Sound of chain, clinking on the metal cage around my head. Memory of chain affixed to my ankle striking against hardwood floor as I stand, chained to the door, waiting for guests to arrive; the muted sound of chain rubbing against itself between my legs; the harder jangle as he grabs the chain in his fist, gathering it, gathering me, against him.
I’m not an industrial girl. The sight of metal does nothing for me. The feel of the cage around my head is just another thing he does to amuse himself and that I tolerate, because it does amuse him to see me so, because it turns him on. And let’s face it, because I have no choice. The sound/feel of chains, on the other hand, the sound of handcuffs snicking into place, the feel of them implacable, sharp and just a bit painful around my wrists–that is something else.
Which is why I was so very surprised to find myself so turned on by the feel and taste of his cock as he pushed it through the hole he’d constructed in the head cage. Why I was so surprised to find myself thrusting my face against the barrier of metal, ignoring the discomfort-verging-on-pain of the bar against my throat and on the bridge of my nose, in order to widen my mouth enough to take him deeper. Why I suffered as he thrust his cock into the hole and into my mouth, each thrust pushing my nose against the barrier in exquisite (unintentional) pain. I didn’t care, I loved it, I loved the taste and smell of metal mixing with the musky taste and smell of cock, I loved his hand on the cage holding my head still, I loved being caged, a mouth inside a cage for him to push and pull about, there simply for his use.
I remember the first time he put a headcage on me. It may have been the second time I’d gone over to his house. I had some time on a Saturday afternoon. I was dressed “cute,” casually, had just dropped off my kids at their various Saturday activities, had warned him I was in “Saturday” mode: no makeup, summer skirt, tank top, ponytails. Wasn’t really too sure what to expect. Would we just talk? Would we scene? I wasn’t even too sure what I wanted to do…
Okay no, honesty here…I wanted to play…but time was limited, I was limited…only later would I come to know him well enough to know he’d come up with some way to use and abuse me that would fit into the timeframe we had available.
I should preface this to say that the first time we’d played, he’d put handcuffs and chains on me. Not something I had ever experienced. There were other ways he was different as well, so when he took me upstairs and put heavy shackles on me (the shackles I wear to sleep in now when I sleep over at his house), I was intrigued more than surprised. But then he brought the headcage out.
Was he serious or was he making fun of me? (I didn’t know him well enough then to know he wasn’t after that, at least in this instance.) Then I thought about some of the things I’d seen him do on Bondage Demons…and yeah, I knew he was serious. My Mean Guy was apparently into industrial girls. So…okay.

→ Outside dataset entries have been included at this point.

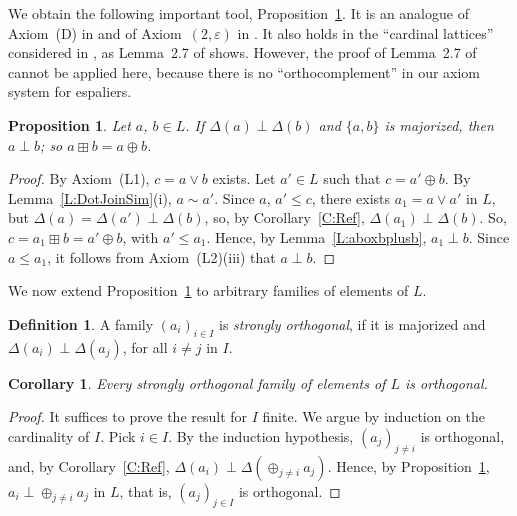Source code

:\documentclass[psamsfonts,reqno]{memo-l}
\theoremstyle{plain}
\newtheorem{proposition}[lemma]{Proposition}
\newtheorem{corollary}[lemma]{Corollary}
\theoremstyle{definition}
\newtheorem{definition}[lemma]{Definition}
\theoremstyle{remark}
\numberwithin{equation}{section}
\newcommand{\eps}{\varepsilon}
\newcommand{\DD}{\Delta}
\newcommand{\set}[1]{\{#1\}}
\newcommand{\famm}[2]{(#1)_{#2}}
\begin{document}
We obtain the following important tool, Proposition~\ref{P:aboxplusb}. It is
an analogue of Axiom~(D) in \cite{Loom55} and of
Axiom~$(2,\eps)$ in
\cite{SMae55}. It also holds in the ``cardinal lattices''
 considered in
\cite{Fill65}, as Lemma~2.7 of \cite{Fill65} shows. However, the proof of
Lemma~2.7 of \cite{Fill65} cannot be applied here, because there is no
``orthocomplement'' in our axiom system for espaliers.

\begin{proposition}\label{P:aboxplusb}
Let $a$, $b\in L$. If $\DD(a)\perp\DD(b)$ and $\set{a,b}$ is majorized, then
$a\perp b$; so $a\boxplus b=a\oplus b$.
\end{proposition}

\begin{proof}
By Axiom~(L1), $c=a\vee b$ exists.
Let $a'\in L$ such that $c=a'\oplus b$. By Lemma~\ref{L:DotJoinSim}(i),
$a\sim a'$. Since $a$, $a'\leq c$, there exists $a_1=a\vee a'$ in $L$, but
$\DD(a)=\DD(a')\perp\DD(b)$, so, by Corollary~\ref{C:Ref},
$\DD(a_1)\perp\DD(b)$. So, $c=a_1\boxplus b=a'\oplus b$, with $a'\leq a_1$.
Hence, by Lemma~\ref{L:aboxbplusb}, $a_1\perp b$. Since $a\leq a_1$, it
follows from Axiom~(L2)(iii) that $a\perp b$.
\end{proof}

We now extend Proposition~\ref{P:aboxplusb} to arbitrary families of
elements of $L$.

\begin{definition}\label{D:StrongOrth}
A family $\famm{a_i}{i\in I}$ is \emph{strongly orthogonal},
 if
it is majorized and $\DD(a_i)\perp\DD(a_j)$, for all $i\neq j$ in $I$.
\end{definition}

\begin{corollary}\label{C:aiStrOrth}
Every strongly orthogonal family of elements of $L$ is orthogonal.
\end{corollary}

\begin{proof}
It suffices to prove the result for $I$ finite. We argue by induction on
the cardinality of $I$. Pick $i\in I$. By the induction hypothesis,
$\famm{a_j}{j\neq i}$ is orthogonal, and, by Corollary~\ref{C:Ref},
$\DD(a_i)\perp\DD(\oplus_{j\neq i}a_j)$. Hence, by
Proposition~\ref{P:aboxplusb}, $a_i\perp\oplus_{j\neq i}a_j$ in $L$, that is,
$\famm{a_j}{j\in I}$ is orthogonal.
\end{proof}
\end{document}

The first was a prototype. (And, as he said, this one was too, perhaps, since we discovered that the bar above my nose didn’t allow me to be able to open my mouth wide enough to take his cock deep enough into my mouth.) I felt a little silly in it the first time, actually…until I realized he was serious about it, that he dug it, that it wasn’t about making me feel foolish. And then, after an afternoon of being tied and displayed, photographed (something I wasn’t quite used to yet) and fucked in it, I found myself in that mindless fucktoy headspace and wanted nothing more than to suck him through it, to push my face through the bands of metal and take him in mouth, to taste him. I didn’t care what it looked like anymore–silly, hot, sexy, humiliating? Who cared? I just wanted to be his hole, his mouth, his industrial fuck, if that was what he wanted.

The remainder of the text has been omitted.